── DATA FOR PROCESSING ──

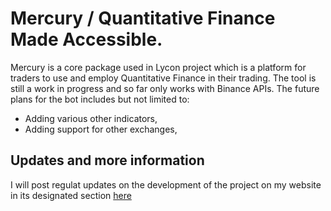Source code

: # Mercury / Quantitative Finance Made Accessible.

Mercury is a core package used in Lycon project which is a platform for traders to use and employ Quantitative Finance in their trading. The tool is still a work in progress and so far only works with Binance APIs. The future plans for the bot includes but not limited to:

* Adding various other indicators,
* Adding support for other exchanges,

## Updates and more information

I will post regulat updates on the development of the project on my website in its designated section [here](http://anasarkawi.com/mercury/)
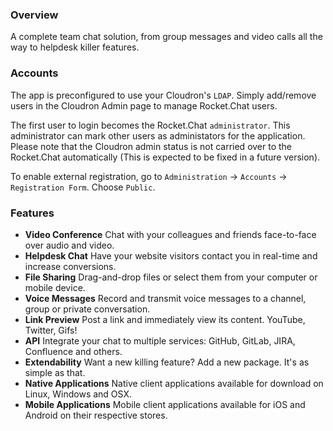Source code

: ### Overview

A complete team chat solution, from group messages and video calls all the way to helpdesk killer features.

### Accounts

The app is preconfigured to use your Cloudron's `LDAP`. Simply add/remove users in the Cloudron Admin page
to manage Rocket.Chat users.

The first user to login becomes the Rocket.Chat `administrator`. This administrator can mark other
users as administators for the application. Please note that the Cloudron admin status is not carried
over to the Rocket.Chat automatically (This is expected to be fixed in a future version).

To enable external registration, go to `Administration` -> `Accounts` -> `Registration Form`. Choose `Public`.

<!--
Rocket.Chat requires unique email and user ids. In the case of conflict between a LDAP account and an
external account, Rocket.Chat chooses the account that was registered first.
-->

### Features
* **Video Conference**
    Chat with your colleagues and friends face-to-face over audio and video.
* **Helpdesk Chat**
    Have your website visitors contact you in real-time and increase conversions.
* **File Sharing**
    Drag-and-drop files or select them from your computer or mobile device.
* **Voice Messages**
    Record and transmit voice messages to a channel, group or private conversation.
* **Link Preview**
    Post a link and immediately view its content. YouTube, Twitter, Gifs!
* **API**
    Integrate your chat to multiple services: GitHub, GitLab, JIRA, Confluence and others.
* **Extendability**
    Want a new killing feature? Add a new package. It's as simple as that.
* **Native Applications**
    Native client applications available for download on Linux, Windows and OSX.
* **Mobile Applications**
    Mobile client applications available for iOS and Android on their respective stores.
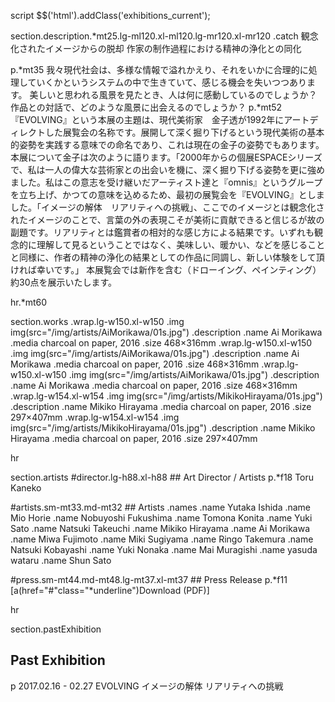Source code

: script
  $$('html').addClass('exhibitions_current');

section.description.*mt25.lg-ml120.xl-ml120.lg-mr120.xl-mr120
  .catch 観念化されたイメージからの脱却  作家の制作過程における精神の浄化との同化

  p.*mt35 我々現代社会は、多様な情報で溢れかえり、それをいかに合理的に処理していくかというシステムの中で生きていて、感じる機会を失いつつあります。  美しいと思われる風景を見たとき、人は何に感動しているのでしょうか？  作品との対話で、どのような風景に出会えるのでしょうか？
  p.*mt52 『EVOLVING』という本展の主題は、現代美術家　金子透が1992年にアートディレクトした展覧会の名称です。展開して深く掘り下げるという現代美術の基本的姿勢を実践する意味での命名であり、これは現在の金子の姿勢でもあります。  本展について金子は次のように語ります。「2000年からの個展ESPACEシリーズで、私は一人の偉大な芸術家との出会いを機に、深く掘り下げる姿勢を更に強めました。私はこの意志を受け継いだアーティスト達と『omnis』というグループを立ち上げ、かつての意味を込めるため、最初の展覧会を『EVOLVING』としました。「イメージの解体　リアリティへの挑戦」、ここでのイメージとは観念化されたイメージのことで、言葉の外の表現こそが美術に貢献できると信じるが故の副題です。リアリティとは鑑賞者の相対的な感じ方による結果です。いずれも観念的に理解して見るということではなく、美味しい、暖かい、などを感じることと同様に、作者の精神の浄化の結果としての作品に同調し、新しい体験をして頂ければ幸いです。」  本展覧会では新作を含む（ドローイング、ペインティング）約30点を展示いたします。

hr.*mt60

section.works
  .wrap.lg-w150.xl-w150
    .img
      img(src="/img/artists/AiMorikawa/01s.jpg")
    .description
      .name Ai Morikawa
      .media charcoal on paper, 2016
      .size 468×316mm
  .wrap.lg-w150.xl-w150
    .img
      img(src="/img/artists/AiMorikawa/01s.jpg")
    .description
      .name Ai Morikawa
      .media charcoal on paper, 2016
      .size 468×316mm
  .wrap.lg-w150.xl-w150
    .img
      img(src="/img/artists/AiMorikawa/01s.jpg")
    .description
      .name Ai Morikawa
      .media charcoal on paper, 2016
      .size 468×316mm
  .wrap.lg-w154.xl-w154
    .img
      img(src="/img/artists/MikikoHirayama/01s.jpg")
    .description
      .name Mikiko Hirayama
      .media charcoal on paper, 2016
      .size 297×407mm
  .wrap.lg-w154.xl-w154
    .img
      img(src="/img/artists/MikikoHirayama/01s.jpg")
    .description
      .name Mikiko Hirayama
      .media charcoal on paper, 2016
      .size 297×407mm

hr

section.artists
  #director.lg-h88.xl-h88
    ## Art Director / Artists
    p.*f18 Toru Kaneko

  #artists.sm-mt33.md-mt32
    ## Artists
    .names
      .name Yutaka Ishida
      .name Mio Horie
      .name Nobuyoshi Fukushima
      .name Tomona Konita
      .name Yuki Sato
      .name Natsuki Takeuchi
      .name Mikiko Hirayama
      .name Ai Morikawa
      .name Miwa Fujimoto
      .name Miki Sugiyama
      .name Ringo Takemura
      .name Natsuki Kobayashi
      .name Yuki Nonaka
      .name Mai Muragishi
      .name yasuda wataru
      .name Shun Sato

  #press.sm-mt44.md-mt48.lg-mt37.xl-mt37
    ## Press Release
    p.*f11 [a(href="#"class="*underline")Download (PDF)]

hr

section.pastExhibition
  ## Past Exhibition
  p 2017.02.16 - 02.27 EVOLVING イメージの解体 リアリティへの挑戦
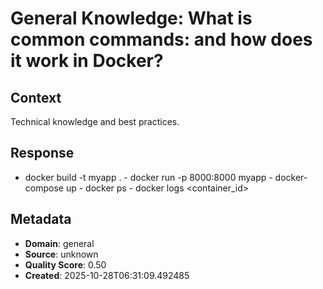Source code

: # General Knowledge: What is common commands: and how does it work in Docker?

## Context
Technical knowledge and best practices.

## Response
- docker build -t myapp . - docker run -p 8000:8000 myapp - docker-compose up - docker ps - docker logs <container_id>

## Metadata
- **Domain**: general
- **Source**: unknown
- **Quality Score**: 0.50
- **Created**: 2025-10-28T06:31:09.492485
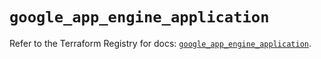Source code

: # `google_app_engine_application`

Refer to the Terraform Registry for docs: [`google_app_engine_application`](https://registry.terraform.io/providers/hashicorp/google/5.32.0/docs/resources/app_engine_application).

───

For the records above, output each one exactly and skip any image.

Source code

: # Mercury / Quantitative Finance Made Accessible.

Mercury is a core package used in Lycon project which is a platform for traders to use and employ Quantitative Finance in their trading. The tool is still a work in progress and so far only works with Binance APIs. The future plans for the bot includes but not limited to:

* Adding various other indicators,
* Adding support for other exchanges,

## Updates and more information

I will post regulat updates on the development of the project on my website in its designated section [here](http://anasarkawi.com/mercury/)
Source code

: ### Overview

A complete team chat solution, from group messages and video calls all the way to helpdesk killer features.

### Accounts

The app is preconfigured to use your Cloudron's `LDAP`. Simply add/remove users in the Cloudron Admin page
to manage Rocket.Chat users.

The first user to login becomes the Rocket.Chat `administrator`. This administrator can mark other
users as administators for the application. Please note that the Cloudron admin status is not carried
over to the Rocket.Chat automatically (This is expected to be fixed in a future version).

To enable external registration, go to `Administration` -> `Accounts` -> `Registration Form`. Choose `Public`.

<!--
Rocket.Chat requires unique email and user ids. In the case of conflict between a LDAP account and an
external account, Rocket.Chat chooses the account that was registered first.
-->

### Features
* **Video Conference**
    Chat with your colleagues and friends face-to-face over audio and video.
* **Helpdesk Chat**
    Have your website visitors contact you in real-time and increase conversions.
* **File Sharing**
    Drag-and-drop files or select them from your computer or mobile device.
* **Voice Messages**
    Record and transmit voice messages to a channel, group or private conversation.
* **Link Preview**
    Post a link and immediately view its content. YouTube, Twitter, Gifs!
* **API**
    Integrate your chat to multiple services: GitHub, GitLab, JIRA, Confluence and others.
* **Extendability**
    Want a new killing feature? Add a new package. It's as simple as that.
* **Native Applications**
    Native client applications available for download on Linux, Windows and OSX.
* **Mobile Applications**
    Mobile client applications available for iOS and Android on their respective stores.
Source code

: script
  $$('html').addClass('exhibitions_current');

section.description.*mt25.lg-ml120.xl-ml120.lg-mr120.xl-mr120
  .catch 観念化されたイメージからの脱却  作家の制作過程における精神の浄化との同化

  p.*mt35 我々現代社会は、多様な情報で溢れかえり、それをいかに合理的に処理していくかというシステムの中で生きていて、感じる機会を失いつつあります。  美しいと思われる風景を見たとき、人は何に感動しているのでしょうか？  作品との対話で、どのような風景に出会えるのでしょうか？
  p.*mt52 『EVOLVING』という本展の主題は、現代美術家　金子透が1992年にアートディレクトした展覧会の名称です。展開して深く掘り下げるという現代美術の基本的姿勢を実践する意味での命名であり、これは現在の金子の姿勢でもあります。  本展について金子は次のように語ります。「2000年からの個展ESPACEシリーズで、私は一人の偉大な芸術家との出会いを機に、深く掘り下げる姿勢を更に強めました。私はこの意志を受け継いだアーティスト達と『omnis』というグループを立ち上げ、かつての意味を込めるため、最初の展覧会を『EVOLVING』としました。「イメージの解体　リアリティへの挑戦」、ここでのイメージとは観念化されたイメージのことで、言葉の外の表現こそが美術に貢献できると信じるが故の副題です。リアリティとは鑑賞者の相対的な感じ方による結果です。いずれも観念的に理解して見るということではなく、美味しい、暖かい、などを感じることと同様に、作者の精神の浄化の結果としての作品に同調し、新しい体験をして頂ければ幸いです。」  本展覧会では新作を含む（ドローイング、ペインティング）約30点を展示いたします。

hr.*mt60

section.works
  .wrap.lg-w150.xl-w150
    .img
      img(src="/img/artists/AiMorikawa/01s.jpg")
    .description
      .name Ai Morikawa
      .media charcoal on paper, 2016
      .size 468×316mm
  .wrap.lg-w150.xl-w150
    .img
      img(src="/img/artists/AiMorikawa/01s.jpg")
    .description
      .name Ai Morikawa
      .media charcoal on paper, 2016
      .size 468×316mm
  .wrap.lg-w150.xl-w150
    .img
      img(src="/img/artists/AiMorikawa/01s.jpg")
    .description
      .name Ai Morikawa
      .media charcoal on paper, 2016
      .size 468×316mm
  .wrap.lg-w154.xl-w154
    .img
      img(src="/img/artists/MikikoHirayama/01s.jpg")
    .description
      .name Mikiko Hirayama
      .media charcoal on paper, 2016
      .size 297×407mm
  .wrap.lg-w154.xl-w154
    .img
      img(src="/img/artists/MikikoHirayama/01s.jpg")
    .description
      .name Mikiko Hirayama
      .media charcoal on paper, 2016
      .size 297×407mm

hr

section.artists
  #director.lg-h88.xl-h88
    ## Art Director / Artists
    p.*f18 Toru Kaneko

  #artists.sm-mt33.md-mt32
    ## Artists
    .names
      .name Yutaka Ishida
      .name Mio Horie
      .name Nobuyoshi Fukushima
      .name Tomona Konita
      .name Yuki Sato
      .name Natsuki Takeuchi
      .name Mikiko Hirayama
      .name Ai Morikawa
      .name Miwa Fujimoto
      .name Miki Sugiyama
      .name Ringo Takemura
      .name Natsuki Kobayashi
      .name Yuki Nonaka
      .name Mai Muragishi
      .name yasuda wataru
      .name Shun Sato

  #press.sm-mt44.md-mt48.lg-mt37.xl-mt37
    ## Press Release
    p.*f11 [a(href="#"class="*underline")Download (PDF)]

hr

section.pastExhibition
  ## Past Exhibition
  p 2017.02.16 - 02.27 EVOLVING イメージの解体 リアリティへの挑戦
Source code

: # General Knowledge: What is common commands: and how does it work in Docker?

## Context
Technical knowledge and best practices.

## Response
- docker build -t myapp . - docker run -p 8000:8000 myapp - docker-compose up - docker ps - docker logs <container_id>

## Metadata
- **Domain**: general
- **Source**: unknown
- **Quality Score**: 0.50
- **Created**: 2025-10-28T06:31:09.492485
Source code

: # `google_app_engine_application`

Refer to the Terraform Registry for docs: [`google_app_engine_application`](https://registry.terraform.io/providers/hashicorp/google/5.32.0/docs/resources/app_engine_application).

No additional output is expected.